Go through the listing below and gather every line with the word "Ability".

◆ **Provided information**:
--------------------------------

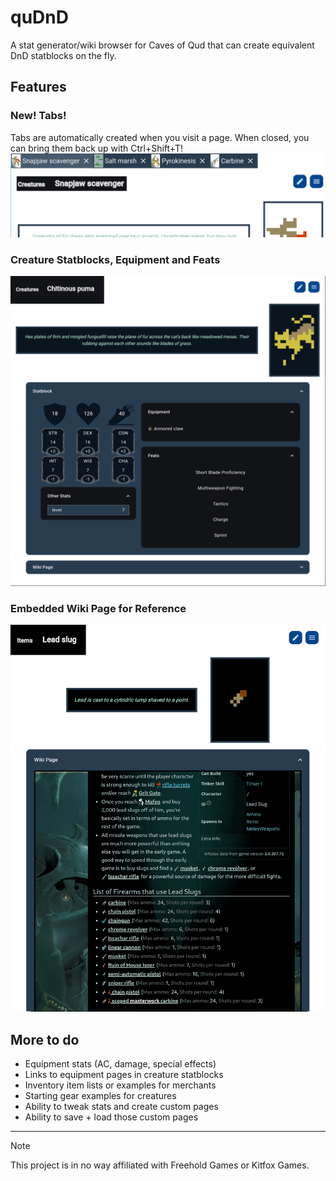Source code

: # quDnD
A stat generator/wiki browser for Caves of Qud that can create equivalent DnD statblocks on the fly.

## Features
### New! Tabs!
Tabs are automatically created when you visit a page.
When closed, you can bring them back up with Ctrl+Shift+T!
![Tabs](images/tabs.png)

### Creature Statblocks, Equipment and Feats
![Puma Preview](images/puma_preview_transparent.png)

### Embedded Wiki Page for Reference
![Lead Slug Preview](images/lead_slug_transparent.png)

## More to do
* Equipment stats (AC, damage, special effects)
* Links to equipment pages in creature statblocks
* Inventory item lists or examples for merchants
* Starting gear examples for creatures
* Ability to tweak stats and create custom pages
* Ability to save + load those custom pages

------

> [!NOTE]
> This project is in no way affiliated with Freehold Games or Kitfox Games.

--------------------------------

◆ **Answer section**:
* Ability to tweak stats and create custom pages
* Ability to save + load those custom pages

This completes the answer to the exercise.